Where the records hold the string "Markdown", show the whole line it sits on.

########################################

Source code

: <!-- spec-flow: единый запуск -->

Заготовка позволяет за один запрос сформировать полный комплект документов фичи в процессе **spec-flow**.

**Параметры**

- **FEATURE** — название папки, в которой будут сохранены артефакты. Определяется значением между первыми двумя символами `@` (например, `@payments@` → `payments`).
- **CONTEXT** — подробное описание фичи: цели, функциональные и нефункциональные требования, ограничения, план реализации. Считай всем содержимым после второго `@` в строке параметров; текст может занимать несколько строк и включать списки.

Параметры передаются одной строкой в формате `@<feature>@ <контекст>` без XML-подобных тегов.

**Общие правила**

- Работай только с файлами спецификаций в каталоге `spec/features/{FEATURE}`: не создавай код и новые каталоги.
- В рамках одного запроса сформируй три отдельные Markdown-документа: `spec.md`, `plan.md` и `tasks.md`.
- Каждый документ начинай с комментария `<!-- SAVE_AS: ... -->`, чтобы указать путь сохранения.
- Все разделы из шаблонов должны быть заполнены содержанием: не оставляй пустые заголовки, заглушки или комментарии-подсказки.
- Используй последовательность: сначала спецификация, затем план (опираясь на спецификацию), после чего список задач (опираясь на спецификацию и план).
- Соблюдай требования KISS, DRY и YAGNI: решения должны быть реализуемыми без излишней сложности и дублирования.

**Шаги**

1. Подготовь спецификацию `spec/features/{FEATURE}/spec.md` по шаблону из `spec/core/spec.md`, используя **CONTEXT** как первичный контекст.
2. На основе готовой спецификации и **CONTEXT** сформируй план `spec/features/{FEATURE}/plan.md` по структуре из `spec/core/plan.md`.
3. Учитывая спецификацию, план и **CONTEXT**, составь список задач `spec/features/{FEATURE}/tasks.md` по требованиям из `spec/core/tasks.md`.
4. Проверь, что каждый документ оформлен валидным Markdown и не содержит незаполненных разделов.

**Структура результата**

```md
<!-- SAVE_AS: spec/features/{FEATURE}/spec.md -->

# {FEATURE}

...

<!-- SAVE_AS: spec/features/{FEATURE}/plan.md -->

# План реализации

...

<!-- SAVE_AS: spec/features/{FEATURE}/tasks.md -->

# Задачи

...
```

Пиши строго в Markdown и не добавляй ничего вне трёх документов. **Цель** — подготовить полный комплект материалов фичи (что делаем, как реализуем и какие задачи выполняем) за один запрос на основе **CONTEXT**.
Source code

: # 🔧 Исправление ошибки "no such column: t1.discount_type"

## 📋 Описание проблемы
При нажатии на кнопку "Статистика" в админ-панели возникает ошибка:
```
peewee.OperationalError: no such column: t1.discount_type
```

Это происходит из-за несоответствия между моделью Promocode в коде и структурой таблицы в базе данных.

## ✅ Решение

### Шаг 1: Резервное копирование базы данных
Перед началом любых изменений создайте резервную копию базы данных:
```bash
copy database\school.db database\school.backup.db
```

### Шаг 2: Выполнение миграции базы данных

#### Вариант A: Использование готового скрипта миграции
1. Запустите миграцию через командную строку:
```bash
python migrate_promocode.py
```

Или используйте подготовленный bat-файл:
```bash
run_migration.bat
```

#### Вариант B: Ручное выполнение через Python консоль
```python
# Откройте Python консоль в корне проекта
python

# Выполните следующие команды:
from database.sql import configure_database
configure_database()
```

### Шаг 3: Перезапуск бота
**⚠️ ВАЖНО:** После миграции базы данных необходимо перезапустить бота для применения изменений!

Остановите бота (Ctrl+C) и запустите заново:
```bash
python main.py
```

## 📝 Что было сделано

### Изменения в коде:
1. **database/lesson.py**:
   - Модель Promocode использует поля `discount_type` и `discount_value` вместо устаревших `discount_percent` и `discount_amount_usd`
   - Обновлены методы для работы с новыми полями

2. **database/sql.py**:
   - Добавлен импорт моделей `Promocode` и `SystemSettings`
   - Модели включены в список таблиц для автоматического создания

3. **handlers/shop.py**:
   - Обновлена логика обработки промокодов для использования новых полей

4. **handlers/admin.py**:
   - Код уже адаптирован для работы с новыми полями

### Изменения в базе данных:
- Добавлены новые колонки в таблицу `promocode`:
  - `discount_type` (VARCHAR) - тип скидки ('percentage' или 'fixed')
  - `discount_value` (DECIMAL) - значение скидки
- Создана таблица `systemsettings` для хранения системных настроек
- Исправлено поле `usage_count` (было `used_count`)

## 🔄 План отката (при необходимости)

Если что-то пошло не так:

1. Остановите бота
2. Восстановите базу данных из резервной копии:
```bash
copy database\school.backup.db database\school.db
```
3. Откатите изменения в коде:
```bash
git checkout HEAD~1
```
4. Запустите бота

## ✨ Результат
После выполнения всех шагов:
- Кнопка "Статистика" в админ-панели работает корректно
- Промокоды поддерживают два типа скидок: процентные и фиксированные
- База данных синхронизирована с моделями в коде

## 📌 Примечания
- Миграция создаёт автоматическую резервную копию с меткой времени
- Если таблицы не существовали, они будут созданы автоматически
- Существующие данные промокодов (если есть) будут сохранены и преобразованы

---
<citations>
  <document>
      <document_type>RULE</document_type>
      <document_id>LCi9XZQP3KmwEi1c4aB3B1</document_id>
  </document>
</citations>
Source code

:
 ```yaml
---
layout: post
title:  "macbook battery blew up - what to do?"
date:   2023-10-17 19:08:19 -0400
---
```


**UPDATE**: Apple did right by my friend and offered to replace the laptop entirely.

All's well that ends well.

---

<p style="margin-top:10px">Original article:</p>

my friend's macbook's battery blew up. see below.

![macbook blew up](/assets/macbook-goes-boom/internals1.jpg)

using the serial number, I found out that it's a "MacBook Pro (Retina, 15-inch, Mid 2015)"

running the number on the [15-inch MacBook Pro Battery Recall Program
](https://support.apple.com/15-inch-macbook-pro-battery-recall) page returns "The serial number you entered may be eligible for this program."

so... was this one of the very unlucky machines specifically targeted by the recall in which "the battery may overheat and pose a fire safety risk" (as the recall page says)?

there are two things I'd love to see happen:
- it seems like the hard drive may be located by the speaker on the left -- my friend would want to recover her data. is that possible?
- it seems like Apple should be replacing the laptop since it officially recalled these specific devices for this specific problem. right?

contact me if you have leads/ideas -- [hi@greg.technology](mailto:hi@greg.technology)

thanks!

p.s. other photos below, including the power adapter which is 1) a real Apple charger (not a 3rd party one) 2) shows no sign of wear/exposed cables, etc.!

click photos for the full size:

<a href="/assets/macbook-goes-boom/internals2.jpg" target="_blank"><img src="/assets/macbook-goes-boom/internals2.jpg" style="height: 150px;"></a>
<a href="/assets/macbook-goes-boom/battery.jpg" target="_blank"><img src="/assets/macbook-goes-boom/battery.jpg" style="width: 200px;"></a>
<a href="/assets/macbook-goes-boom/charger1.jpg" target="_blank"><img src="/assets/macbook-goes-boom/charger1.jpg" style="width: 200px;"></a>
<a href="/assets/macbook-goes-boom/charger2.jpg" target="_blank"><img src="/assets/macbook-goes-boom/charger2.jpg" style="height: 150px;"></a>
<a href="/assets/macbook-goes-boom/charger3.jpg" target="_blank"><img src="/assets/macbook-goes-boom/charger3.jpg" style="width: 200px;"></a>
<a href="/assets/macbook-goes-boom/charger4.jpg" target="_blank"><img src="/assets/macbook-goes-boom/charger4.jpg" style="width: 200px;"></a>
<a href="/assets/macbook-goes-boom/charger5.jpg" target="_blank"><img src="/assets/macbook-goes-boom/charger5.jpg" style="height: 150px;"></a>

########################################

OUTPUT FOR THIS EXERCISE »
- В рамках одного запроса сформируй три отдельные Markdown-документа: `spec.md`, `plan.md` и `tasks.md`.
4. Проверь, что каждый документ оформлен валидным Markdown и не содержит незаполненных разделов.
Пиши строго в Markdown и не добавляй ничего вне трёх документов. **Цель** — подготовить полный комплект материалов фичи (что делаем, как реализуем и какие задачи выполняем) за один запрос на основе **CONTEXT**.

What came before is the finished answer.